Her akşam televizyon programlarında sorunlar cayırtısı. Artık medya da yetişemiyor, depremler gibi devrilen zaman haberlerine. Detaylarını tartışmaya çokça gerek yok, kısa kısa toplumsal bozulmaların seyrini geçmek sanırım yeterli kalacaktır.
Sapıklar bu ülkenin baş rol oyuncusu, çocukların güzel dünyasına kadar uzanan salyalılarla bir ülkeyi ve bir toplumu üleşmek, ne kadar acı ve mide bulandırıcı. Ahlaklı bir devlet asmalı böylelerini.
Talancılar, köstebek yuvasıyla ilerliyor yurdun tüm sermayesini kemirerek. Haram ne çok sade kalıyor, adına '' ben müslümanım'' diyerek, arsız, utanmaz, vicdansız bir iştahla.

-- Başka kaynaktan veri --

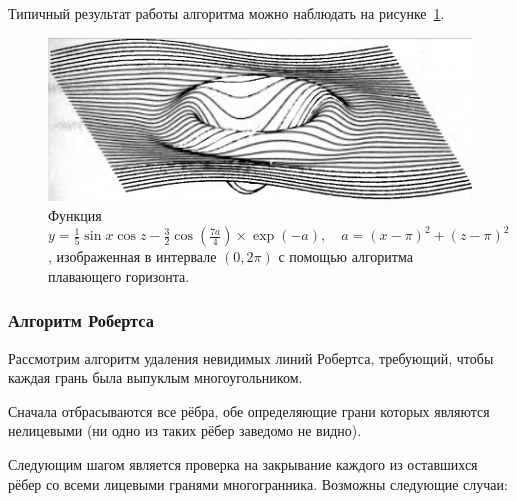 Типичный результат работы алгоритма можно наблюдать на рисунке~\ref{fig:floating_horizon_7}.~\cite{rodgers}

\begin{figure}[H]
    \centering
    \includegraphics[width=\textwidth]{img/floating_horizon_7.png}
    \caption{Функция \( y = \frac{1}{5} \sin x \cos z - \frac{3}{2} \cos \left( \frac{7a}{4} \right) \times \exp(-a), \quad a = (x - \pi)^2 + (z - \pi)^2 \), изображенная в интервале \( (0, 2\pi) \) с помощью алгоритма плавающего горизонта.}
    \label{fig:floating_horizon_7}
\end{figure}



\subsubsection{Алгоритм Робертса}

\hspace{1.25cm}
Рассмотрим алгоритм удаления невидимых линий Робертса, требующий, чтобы каждая грань была выпуклым многоугольником.

Сначала отбрасываются все рёбра, обе определяющие грани которых являются нелицевыми (ни одно из таких рёбер заведомо не видно).

Следующим шагом является проверка на закрывание каждого из оставшихся рёбер со всеми лицевыми гранями многогранника. Возможны следующие случаи:

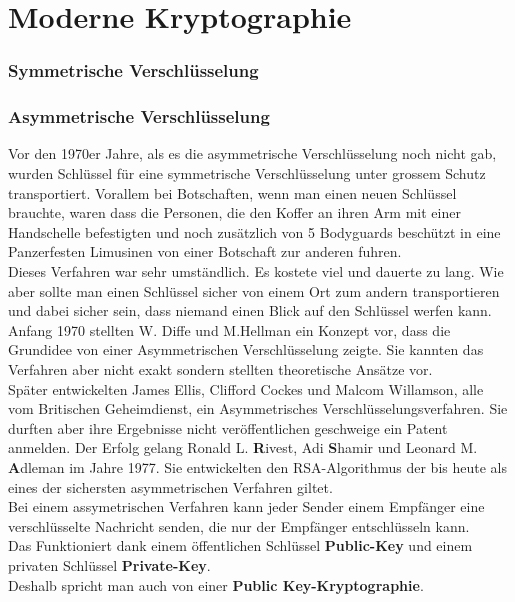 \section{Moderne Kryptographie}
\subsubsection{Symmetrische Verschlüsselung}
\subsubsection{Asymmetrische Verschlüsselung}
Vor den 1970er Jahre, als es die asymmetrische Verschlüsselung noch nicht gab, wurden Schlüssel für eine symmetrische Verschlüsselung unter grossem Schutz transportiert.
Vorallem bei Botschaften, wenn man einen neuen Schlüssel brauchte, waren dass die Personen, die den Koffer an ihren Arm mit einer Handschelle befestigten und noch zusätzlich von 5 Bodyguards beschützt in eine Panzerfesten Limusinen von einer Botschaft zur anderen fuhren.\\
Dieses Verfahren war sehr umständlich. Es kostete viel und dauerte zu lang. Wie aber sollte man einen Schlüssel sicher von einem Ort zum andern transportieren und dabei sicher sein, dass niemand einen Blick auf den Schlüssel werfen kann.\\
Anfang 1970 stellten W. Diffe und M.Hellman ein Konzept vor, dass die Grundidee von einer Asymmetrischen Verschlüsselung zeigte. Sie kannten das Verfahren aber nicht exakt sondern stellten theoretische Ansätze vor.\\
Später entwickelten James Ellis, Clifford Cockes und Malcom Willamson, alle vom Britischen Geheimdienst, ein Asymmetrisches Verschlüsselungsverfahren. Sie durften aber ihre Ergebnisse nicht veröffentlichen geschweige ein Patent anmelden. 
Der Erfolg gelang Ronald L. \textbf{R}ivest, Adi \textbf{S}hamir und Leonard M. \textbf{A}dleman im Jahre 1977. Sie entwickelten den RSA-Algorithmus der bis heute als eines der sichersten asymmetrischen Verfahren giltet.\\[2ex]
%
Bei einem assymetrischen Verfahren kann jeder Sender einem Empfänger eine verschlüsselte Nachricht senden, die nur der Empfänger entschlüsseln kann.\\
%
Das Funktioniert dank einem öffentlichen Schlüssel \textbf{Public-Key} und einem privaten Schlüssel \textbf{Private-Key}. \\
Deshalb spricht man auch von einer  \textbf{Public Key-Kryptographie}.
%
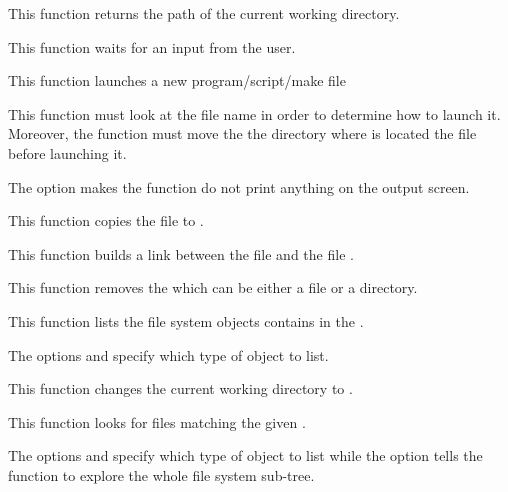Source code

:          {
	   This function returns the path of the current working directory.
	 }

         {
	   This function waits for an input from the user.
	 }

         {
	   This function launches a new program/script/make file \etc{}

	   \-

	   This function must look at the file name in order to determine
	   how to launch it. Moreover, the function must move the the
	   directory where is located the file before launching it.

           \-

           The option  makes the  function
           do not print anything on the output screen.
	 }

         {
	   This function copies the file  to
	   .
	 }

         {
	   This function builds a link between the file 
	   and the file .
	 }

         {
	   This function removes the  which can be either
	   a file or a directory.
	 }

         {
	   This function lists the file system objects contains in the
	   .

	   \-

	   The options  and 
	   specify which type of object to list.
	 }

         {
	   This function changes the current working directory to
	   .
	 }

         {
	   This function looks for files matching the given .

	   \-

	   The options  and 
	   specify which type of object to list while the
	    option tells the function to explore
	   the whole file system sub-tree.
	 }

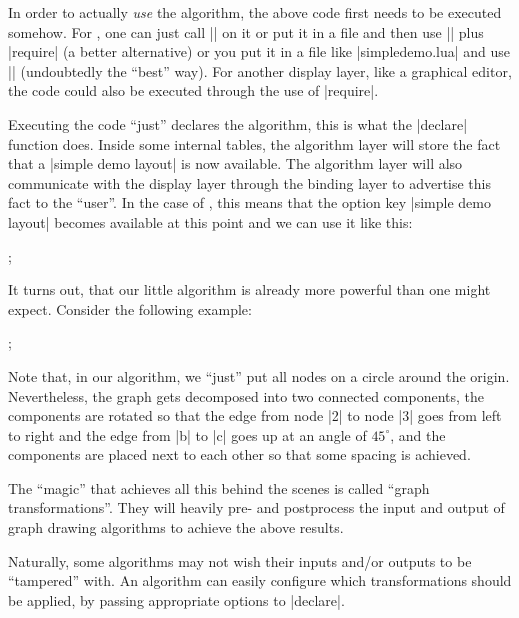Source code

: In order to actually \emph{use} the algorithm, the above code first needs to be
executed somehow. For \tikzname, one can just call |\directlua| on it or put it
in a file and then use |\directlua| plus |require| (a better alternative) or
you put it in a file like |simpledemo.lua| and use ||
(undoubtedly the ``best'' way). For another display layer, like a graphical
editor, the code could also be executed through the use of |require|.

Executing the code ``just'' declares the algorithm, this is what the |declare|
function does. Inside some internal tables, the algorithm layer will store the
fact that a  |simple demo layout| is now available. The algorithm layer
will also communicate with the display layer through the binding layer to
advertise this fact to the ``user''. In the case of \tikzname, this means that
the option key |simple demo layout| becomes available at this point and we
can use it like this:
%
\begin{codeexample}[preamble={\usetikzlibrary{graphs,graphdrawing} \usegdlibrary{simpledemo}}]
  ;
\end{codeexample}

It turns out, that our little algorithm is already more powerful than one might
expect. Consider the following example:
%
\begin{codeexample}[preamble={\usetikzlibrary{graphs,graphdrawing} \usegdlibrary{simpledemo}}]
  ;
\end{codeexample}

Note that, in our algorithm, we ``just'' put all nodes on a circle around the
origin. Nevertheless, the graph gets decomposed into two connected components,
the components are rotated so that the edge from node |2| to node |3| goes from
left to right and the edge from |b| to |c| goes up at an angle of $45^\circ$,
and the components are placed next to each other so that some spacing is
achieved.

The ``magic'' that achieves all this behind the scenes is called ``graph
transformations''. They will heavily pre- and postprocess the input and output
of graph drawing algorithms to achieve the above results.

Naturally, some algorithms may not wish their inputs and/or outputs to be
``tampered'' with. An algorithm can easily configure which transformations
should be applied, by passing appropriate options to |declare|.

İstanbul ilinin o maymun müteahh-iti, suratına pislik dökülmüş siluetiyle, pişkin pişkin şımarıyor; “Ben İstiklal Caddesi’ne fakir karanfili değil, zengin gülü bıraktım'' diyor. Etrafındaki fantezi düşkünü çıplak yalakalar ise kahkahalarla katılıyor, terbiyesizliğine zenginin.
Dün büyük güç ülkelerle dost, bugün piyonlukları açıkça açığa çıkan ve uluslararası her türlü sosyolojik, politik ve ekonomik illegal işlere girişmiş, sosyete damatları. Ve ardındaki halkaları. Hak büyük bir vebaldir, sizin gibiler fukaradan beter ölür, gömülerek üstelik toprağın bağrına onca ahh ve beddualarla.
Yaza yaza bıktık; namussuzu, hırsızı, katili, uğursuzu.
Yaza yaza arındık ama, bulaşmadan mikropların dünyasına.
Mümin yolunu şaşırdı, hacı sapık çıktı, barışçılar kan kokuyor, bürokrat vurdumduymaz. Çocuklar tedirgin, ceylan bakışlı kızlar kuşkulu, analar endişeli, babalar öfke küpü...
Unuttuk gayrı yoksul, aşı, ekmeği, tüten sıcacık çorbayı, canının derdine düştü. Konuşursan suçlusun, isyan edersen günah. Haksızlık normal geçiş gibi, her suçlu haklı. At izi it izine karıştı, bırakın uygar bir gelişim göstermeyi tek derdimiz; sapıklardan, şımarıklardan, katillerden ve hırsızlardan arınmak.